Lee University's faculty and staff Cultural Diversity Committee will host a series of events beginning Jan. 22, commemorating the work, theology, and philosophy of Dr. Martin Luther King, Jr. The events will consist of lectures, MLK-themed chapel services, film showings, and multiple panels.
“These events are an invitation for the Lee and Cleveland community to more deeply understand the interconnectedness between racial justice and the central tenets of the Christian faith,” said Dr. Mary McCampbell, associate professor of humanities at Lee. “Dr. King reminded us that ‘injustice anywhere is a threat to justice everywhere,’ so as brothers and sisters in Christ, we must be willing to ‘mourn with those who mourn’ and carry one another’s burdens in the name of Christ.”
During MLK week, the Conn Center chapel services will focus on racial justice issues. On Tuesday, Jan. 22, Lee University Campus Pastor Rob Fultz and Reverend Harold Bare from Covenant Church in Charlottesville, Virginia, will speak. On Thursday, Jan. 24, Reverend Kevin Smith of New City Fellowship in Chattanooga will speak on the biblical imperatives of racial reconciliation.

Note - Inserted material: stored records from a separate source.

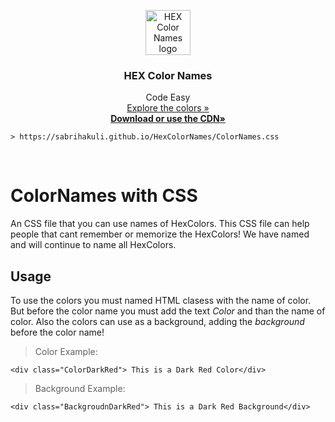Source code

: <p align="center">
  <a href="https://getbootstrap.com/">
    <img src="https://image.ibb.co/bHmDtU/index.png" alt="HEX Color Names logo" width=72 height=72>
  </a>
  <h3 align="center">HEX Color Names</h3>
  <p align="center">
  Code Easy <br>
    <a href="https://sabrihakuli.github.io/HexColorNames/">Explore the colors »</a><br>
  <a href="https://sabrihakuli.github.io/HexColorNames/ColorNames.css"><strong>Download or use the CDN»</strong></a><br>


```
> https://sabrihakuli.github.io/HexColorNames/ColorNames.css
```
</p>

<br>

# ColorNames with CSS
An CSS file that you can use names of HexColors. This CSS file can help people that cant remember or memorize the HexColors! We have named and will continue to name all HexColors.

## Usage
To use the colors you must named HTML clasess with the name of color. But before the color name you must add the text *Color* and than the name of color. Also the colors can use as a background, adding the *background* before the color name!

> Color Example: 
```
<div class="ColorDarkRed"> This is a Dark Red Color</div>
```


>Background Example: 
```
<div class="BackgroudnDarkRed"> This is a Dark Red Background</div>
```

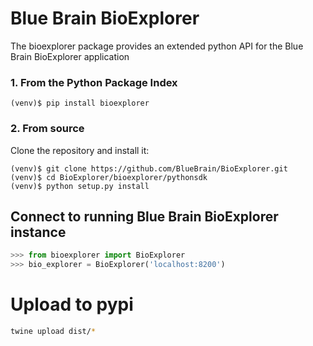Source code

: # Blue Brain BioExplorer

The bioexplorer package provides an extended python API for the Blue Brain BioExplorer application

### 1. From the Python Package Index

```
(venv)$ pip install bioexplorer
```

### 2. From source

Clone the repository and install it:

```
(venv)$ git clone https://github.com/BlueBrain/BioExplorer.git
(venv)$ cd BioExplorer/bioexplorer/pythonsdk
(venv)$ python setup.py install
```

## Connect to running Blue Brain BioExplorer instance

```python
>>> from bioexplorer import BioExplorer
>>> bio_explorer = BioExplorer('localhost:8200')
```

# Upload to pypi

```bash
twine upload dist/*
```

A panel discussion, “The Hidden Burden of Racial Trauma,” will be held on Tuesday, Jan. 22, at 7 p.m. in the Johnson Lecture Hall, located in the Humanities Center. The panel will focus on the ways in which the traumatic events of American history are still affecting the collective and individual psyches of Americans of all races. Donivan Brown, co-director of the “Office of Truth, Lament, and Repair” for The Mission Chattanooga will act as panel facilitator. He makes the argument that all Americans have inherited the impact of unjust actions and systems in our nation’s history and that these traumas look different along racial lines.
Additional panel participants include Dr. Heather Dryden, trauma therapist; Nesha Evans, academic administrator at Chattanooga State; Dr. Kirstee Williams, therapist and associate professor of psychology at Lee; Rachel Tolliver, psychiatric nurse and lecturer in nursing at Lee; and Dr. Ludine Pierre, trauma therapist.
Events to honor MLK’s spiritual and academic legacy will continue throughout the semester. On Feb. 26, a lecture, “Looking Justly: Race, Gender, and Photography,” will be given by Dr. Elissa Weichbrodt, assistant professor of art at Covenant College.
On March 18, there will be a lecture and discussion over the history and impact of confederate monuments and the confederate flag. Dr. Andrew Bledsoe, assistant professor of history at Lee, and Indyasia Fowler, a graduate of Lee, will lead the discussion.
Several film showings and discussions, as well as a panel discussion on racial reconciliation, will also take place later this spring.
All events are free and open to the public.